* **Required work**
Pick out every line of the entries below where "public" occurs, and copy those lines.

Source records
===

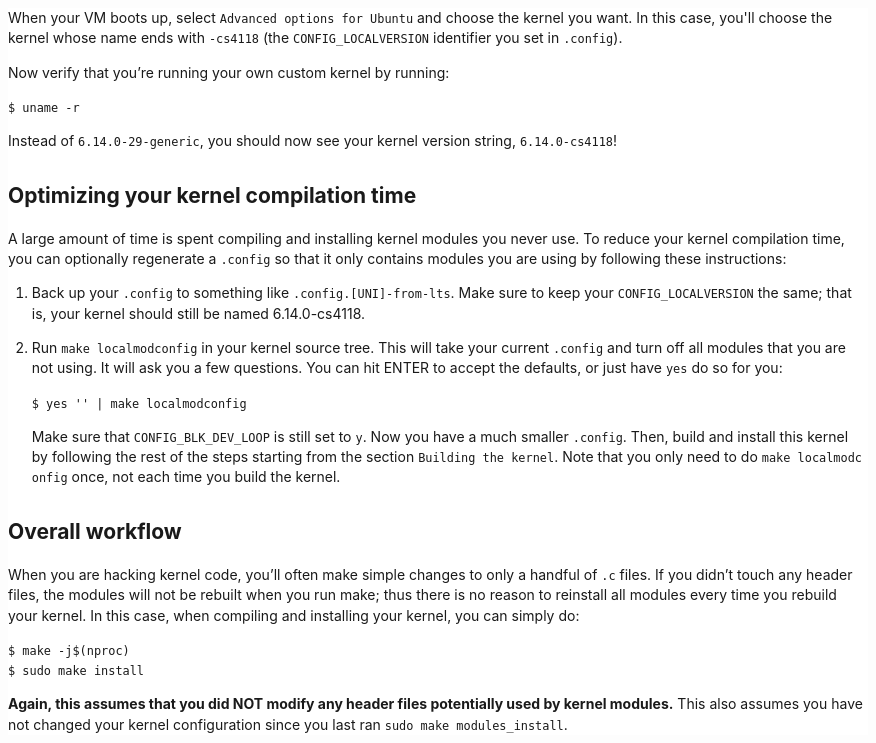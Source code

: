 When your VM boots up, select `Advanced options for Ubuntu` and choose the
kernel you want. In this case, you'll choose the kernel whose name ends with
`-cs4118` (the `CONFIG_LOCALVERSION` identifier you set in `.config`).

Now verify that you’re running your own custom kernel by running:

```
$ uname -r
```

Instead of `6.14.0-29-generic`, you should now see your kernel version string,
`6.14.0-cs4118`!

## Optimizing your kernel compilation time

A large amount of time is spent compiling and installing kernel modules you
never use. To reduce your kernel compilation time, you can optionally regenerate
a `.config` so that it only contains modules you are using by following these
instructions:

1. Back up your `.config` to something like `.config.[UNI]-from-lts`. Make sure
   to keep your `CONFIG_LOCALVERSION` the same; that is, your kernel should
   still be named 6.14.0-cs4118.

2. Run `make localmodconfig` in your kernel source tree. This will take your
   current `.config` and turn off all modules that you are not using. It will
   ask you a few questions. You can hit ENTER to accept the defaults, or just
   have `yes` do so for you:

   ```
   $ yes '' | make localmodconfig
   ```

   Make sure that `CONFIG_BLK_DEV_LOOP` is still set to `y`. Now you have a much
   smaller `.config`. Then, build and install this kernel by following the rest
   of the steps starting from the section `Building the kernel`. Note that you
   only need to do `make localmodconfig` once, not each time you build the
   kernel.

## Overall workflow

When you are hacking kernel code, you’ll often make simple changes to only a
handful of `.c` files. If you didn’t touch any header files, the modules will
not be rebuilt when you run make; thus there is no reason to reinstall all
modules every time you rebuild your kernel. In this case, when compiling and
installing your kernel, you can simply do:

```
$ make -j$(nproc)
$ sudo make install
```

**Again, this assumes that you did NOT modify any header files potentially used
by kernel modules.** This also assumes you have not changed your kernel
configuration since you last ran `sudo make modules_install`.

===

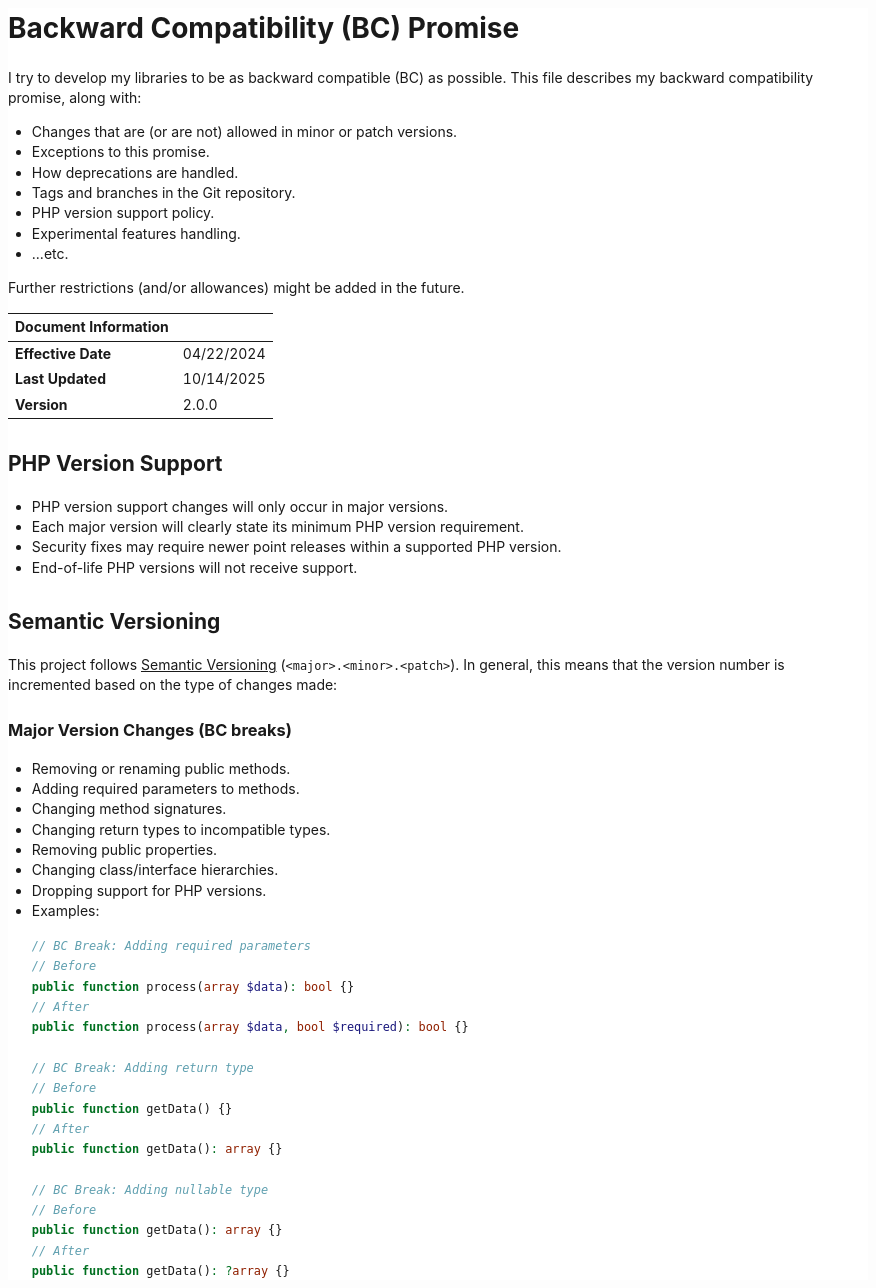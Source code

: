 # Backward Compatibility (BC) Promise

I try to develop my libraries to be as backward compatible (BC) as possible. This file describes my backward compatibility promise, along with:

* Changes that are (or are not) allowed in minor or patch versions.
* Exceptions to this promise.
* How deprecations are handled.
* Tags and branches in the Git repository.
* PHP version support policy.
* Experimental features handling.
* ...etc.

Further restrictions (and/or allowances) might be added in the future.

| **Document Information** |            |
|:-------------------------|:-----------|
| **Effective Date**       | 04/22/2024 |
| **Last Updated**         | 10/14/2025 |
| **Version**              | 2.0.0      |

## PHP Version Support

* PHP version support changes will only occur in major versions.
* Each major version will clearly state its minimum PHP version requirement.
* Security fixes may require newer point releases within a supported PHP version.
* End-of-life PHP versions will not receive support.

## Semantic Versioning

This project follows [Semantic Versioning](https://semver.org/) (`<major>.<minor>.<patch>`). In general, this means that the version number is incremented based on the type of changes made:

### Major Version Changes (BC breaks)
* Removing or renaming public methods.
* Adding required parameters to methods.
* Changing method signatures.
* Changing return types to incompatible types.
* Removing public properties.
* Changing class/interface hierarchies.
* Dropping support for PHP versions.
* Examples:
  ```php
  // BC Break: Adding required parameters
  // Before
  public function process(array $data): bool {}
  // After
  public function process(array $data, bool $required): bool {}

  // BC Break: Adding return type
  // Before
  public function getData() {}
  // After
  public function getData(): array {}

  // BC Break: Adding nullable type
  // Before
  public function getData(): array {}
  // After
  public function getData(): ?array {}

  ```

===

* **Exercise output**
* Removing or renaming public methods.
* Removing public properties.
  public function process(array $data): bool {}
  public function process(array $data, bool $required): bool {}
  public function getData() {}
  public function getData(): array {}
  public function getData(): array {}
  public function getData(): ?array {}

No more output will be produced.